Но ложь и оскорбительный для русского интеллекта характер такого объяснения слишком очевидны. Существовало ли когда государство без взяточничества, без коррупции, без злоупотребления властью, без жандармов, притеснений и несправедливости? И впрямь ли далеко ушла Россия, в этом смысле, от Европы? Одних рисунков и эстампов Домье, посвященных французскому правосудию, достаточно, чтобы стушевать и сделать ничтожной фигуру нашего примитивного Шемяки. Никогда в старой России не было таких кошмарных застенков и тюрем, как в просвещенных странах Запада. Были «Грозные Иваны, Темные Василии», но разве не было Христиана II датского, «северного Нерона»? Разве не было Эрика XIV шведского, Филиппа II испанского, «белокурого зверя» Цезаря Борджиа? В русском прошлом не найти ничего похожего на холодную жестокость венецианской Сеньерии, на испанские аутодафе, на альбигойскую резню, костры ведьм, Варфоломеевскую ночь. Про Россию никогда нельзя сказать того, что сказал Вольтер про Англию: «ее историю должен писать палач». И никогда русских крестьян не сгоняли с земли, обрекая на гибель, как в той же Англии, в эпоху первоначального накопления. Никогда эксплоатация крепостных не была более безжалостной, чем в Польше, во Франции, в Германии. Даже при подавлении бунтов и восстаний, русская власть не проявляла такой беспощадности, какую видим на Западе. Расстрел 9 января и карательные экспедиции 1905 г. не идут в сравнение с парижскими расстрелами Кавеньяка и Галифэ. Если же обратиться к колониальным зверствам европейцев, то у самого К. Маркса, описавшего их в 1 томе «Капитала», не повернется язык сравнивать с ними русское освоение Сибири или Кавказа. [218]

Грязи и крови налипло на европейскую государственность несравненно больше, но никаким трагическим фоном для тамошней истории они не служат. Не злоупотреблением властью создан и трагизм русской истории. Россия — страна великих нашествий. Это не войны маркграфов саксонских с курфюрстами бранденбургскими, это периодически повторяющиеся приходы Аттилы и Чингизхана под знаком полного порабощения и уничтожения. Это нечеловеческое напряжение сил, и без того бедной от природы страны, для отражения в десять раз сильнейшего врага.
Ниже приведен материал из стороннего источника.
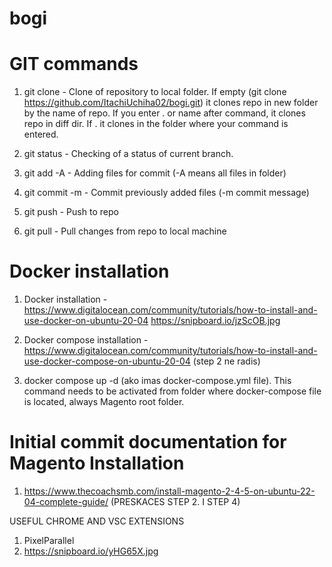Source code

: # bogi

# GIT commands
1. git clone  - Clone of repository to local folder. If empty (git clone https://github.com/ItachiUchiha02/bogi.git) it clones repo in new folder by the name of repo. If you enter . or name after command, it clones repo in diff dir. If . it clones in the folder where your command is entered.

2. git status - Checking of a status of current branch.

3. git add -A - Adding files for commit (-A means all files in folder)

4. git commit -m - Commit previously added files (-m commit message)

5. git push - Push to repo

6. git pull - Pull changes from repo to local machine

# Docker installation

1. Docker installation - https://www.digitalocean.com/community/tutorials/how-to-install-and-use-docker-on-ubuntu-20-04
https://snipboard.io/jzScOB.jpg

2. Docker compose installation - https://www.digitalocean.com/community/tutorials/how-to-install-and-use-docker-compose-on-ubuntu-20-04 (step 2 ne radis)

3. docker compose up -d (ako imas docker-compose.yml file). This command needs to be activated from folder where docker-compose file is located, always Magento root folder.

# Initial commit documentation for Magento Installation
1. https://www.thecoachsmb.com/install-magento-2-4-5-on-ubuntu-22-04-complete-guide/
(PRESKACES STEP 2. I STEP 4)


USEFUL CHROME AND VSC EXTENSIONS

1. PixelParallel
2. https://snipboard.io/yHG65X.jpg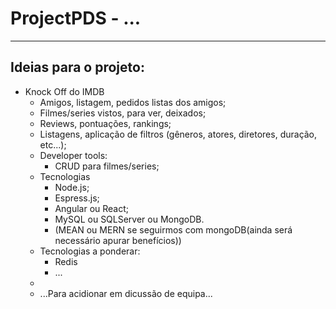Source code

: # ProjectPDS - ...
***

## Ideias para o projeto:
* Knock Off do IMDB
  * Amigos, listagem, pedidos listas dos amigos;
  * Filmes/series vistos, para ver, deixados;
  * Reviews, pontuações, rankings;
  * Listagens, aplicação de filtros (gêneros, atores, diretores, duração, etc...);
  * Developer tools:
	* CRUD para filmes/series;
  * Tecnologias
    * Node.js;
    * Espress.js;
    * Angular ou React;
    * MySQL ou SQLServer ou MongoDB.
    * (MEAN ou MERN se seguirmos com mongoDB(ainda será necessário apurar benefícios)) 
  * Tecnologias a ponderar:
    * Redis
    * ...
  * 
  * ...Para acidionar em dicussão de equipa...
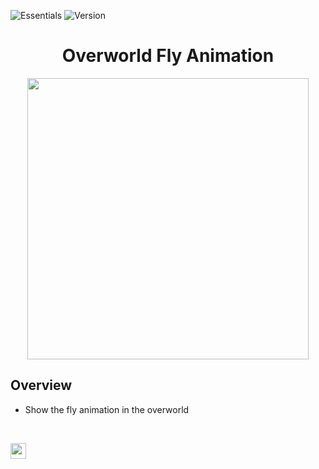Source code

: ![Essentials](https://badgen.net/badge/Essentials/21.1/orange)
![Version](https://badgen.net/badge/Version/1.1.0/cyan)

<h1 align="center">Overworld Fly Animation</h1>

<p align="center">
<img width="450px" src="https://gist.github.com/assets/63038410/a7ce72cb-7586-4b4d-8597-686f80f6cadb">
</p>

## Overview
- Show the fly animation in the overworld

<br>

<a href="https://github.com/MickTK/PE-Overworld-Fly-Animation"><img width="25px" src="https://user-images.githubusercontent.com/63038410/277105894-4c82662e-5d30-4d2f-b2bc-4a73fc8a1837.png"></a>
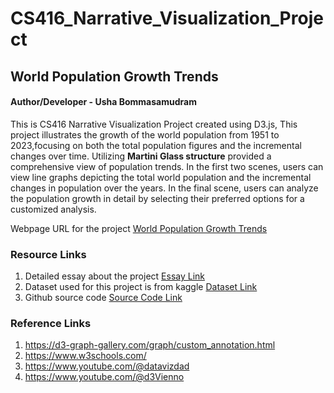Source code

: # CS416_Narrative_Visualization_Project
## World Population Growth Trends
#### Author/Developer - Usha Bommasamudram
This is CS416 Narrative Visualization Project created using D3.js, This project illustrates the growth of the world population from 1951 to 2023,focusing on both the total population figures and the incremental changes over time.
      Utilizing <strong>Martini Glass structure</strong> provided a comprehensive view of population trends. In the
      first two scenes, users can view line graphs depicting the total world population and the incremental changes in
      population over the years.
      In the final scene, users can analyze the population growth in detail by selecting their preferred options for a
      customized analysis.

Webpage URL for the project [World Population Growth Trends](https://ushab2illinois.github.io/CS416_Narrative_Visualization_Project/)

### Resource Links
1. Detailed essay about the project [Essay Link](https://github.com/ushab2illinois/CS416_Narrative_Visualization_Project/tree/main/Documents)
2. Dataset used for this project is from kaggle [Dataset Link](https://www.kaggle.com/datasets/maheshmani13/world-population-growth)
3. Github source code [Source Code Link](https://github.com/ushab2illinois/CS416_Narrative_Visualization_Project)

### Reference Links
1) https://d3-graph-gallery.com/graph/custom_annotation.html 
2) https://www.w3schools.com/ 
3) https://www.youtube.com/@datavizdad 
4) https://www.youtube.com/@d3Vienno 
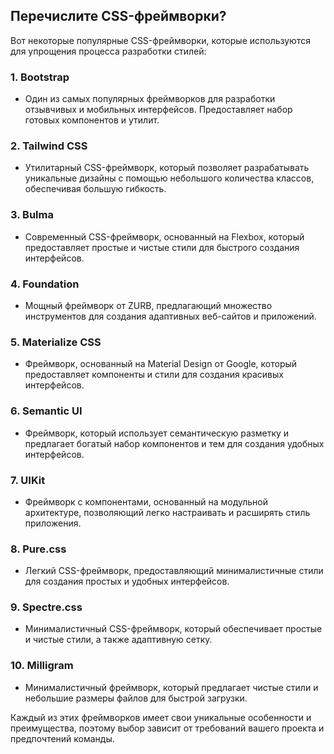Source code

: ## Перечислите CSS-фреймворки?

Вот некоторые популярные CSS-фреймворки, которые используются для упрощения процесса разработки стилей:

### 1. **Bootstrap**
- Один из самых популярных фреймворков для разработки отзывчивых и мобильных интерфейсов. Предоставляет набор готовых компонентов и утилит.

### 2. **Tailwind CSS**
- Утилитарный CSS-фреймворк, который позволяет разрабатывать уникальные дизайны с помощью небольшого количества классов, обеспечивая большую гибкость.

### 3. **Bulma**
- Современный CSS-фреймворк, основанный на Flexbox, который предоставляет простые и чистые стили для быстрого создания интерфейсов.

### 4. **Foundation**
- Мощный фреймворк от ZURB, предлагающий множество инструментов для создания адаптивных веб-сайтов и приложений.

### 5. **Materialize CSS**
- Фреймворк, основанный на Material Design от Google, который предоставляет компоненты и стили для создания красивых интерфейсов.

### 6. **Semantic UI**
- Фреймворк, который использует семантическую разметку и предлагает богатый набор компонентов и тем для создания удобных интерфейсов.

### 7. **UIKit**
- Фреймворк с компонентами, основанный на модульной архитектуре, позволяющий легко настраивать и расширять стиль приложения.

### 8. **Pure.css**
- Легкий CSS-фреймворк, предоставляющий минималистичные стили для создания простых и удобных интерфейсов.

### 9. **Spectre.css**
- Минималистичный CSS-фреймворк, который обеспечивает простые и чистые стили, а также адаптивную сетку.

### 10. **Milligram**
- Минималистичный фреймворк, который предлагает чистые стили и небольшие размеры файлов для быстрой загрузки.

Каждый из этих фреймворков имеет свои уникальные особенности и преимущества, поэтому выбор зависит от требований вашего проекта и предпочтений команды.
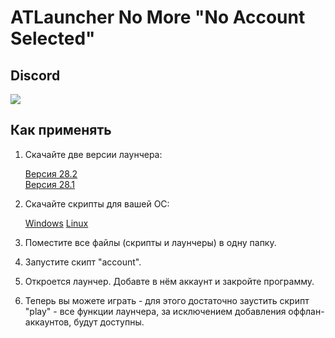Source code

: # ATLauncher No More "No Account Selected"

## Discord

[![](https://camo.githubusercontent.com/39a8097dbf6bd69dcd5d4bad1858e61d5846528d53e4d26a9934721fd33fb3f7/68747470733a2f2f646362616467652e76657263656c2e6170702f6170692f7365727665722f7a6b7370664677714467)](https://discord.gg/WNEDhYXBKr)

## Как применять

1. Cкачайте две версии лаунчера:

    [Версия 28.2](https://github.com/Domaman202/ATLauncher-Crack/releases/download/v3.4.28.7/ATLauncher-3.4.28.2.jar)  
    [Версия 28.1](https://github.com/Domaman202/ATLauncher-Crack/releases/download/v3.4.28.7/ATLauncher-3.4.28.1.jar)
   
3. Скачайте скрипты для вашей ОС:
   
    [Windows](https://github.com/Domaman202/ATLauncher-Crack/tree/master/scripts/windows)
    [Linux](https://github.com/Domaman202/ATLauncher-Crack/tree/master/scripts/Linux)

4. Поместите все файлы (скрипты и лаунчеры) в одну папку.
5. Запустите скипт "account".
6. Откроется лаунчер. Добавте в нём аккаунт и закройте программу.
7. Теперь вы можете играть - для этого достаточно заустить скрипт "play" - все функции лаунчера, за исключением добавления оффлан-аккаунтов, будут доступны.
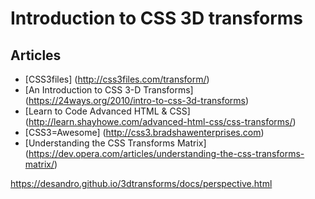 # Introduction to CSS 3D transforms

## Articles
* [CSS3files] (http://css3files.com/transform/)
* [An Introduction to CSS 3-D Transforms] (https://24ways.org/2010/intro-to-css-3d-transforms)
* [Learn to Code Advanced HTML & CSS] (http://learn.shayhowe.com/advanced-html-css/css-transforms/)
* [CSS3=Awesome] (http://css3.bradshawenterprises.com)
* [Understanding the CSS Transforms Matrix] (https://dev.opera.com/articles/understanding-the-css-transforms-matrix/)



https://desandro.github.io/3dtransforms/docs/perspective.html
Когда кончилась вторая мировая война, во всех театрах показывался документальный фильм: запруженные народом улицы Лондона, Парижа, Нью Йорка, ликующие толпы, радостные лица. Но — вот Москва. Там плачут. Как после Куликовской битвы, люди слезами встречали победу. Если США потеряли в войне немногим больше двухсот, французы — четырехсот, англичане — четырехсот пятидесяти тысяч, то русских погибло, по самым скромным подсчетам, шестнадцать миллионов. Что ни Батый, что ни Мамай, что ни Наполеон, то гекатомбы жертв, то призрак конечной гибели, длительное залечивание ран.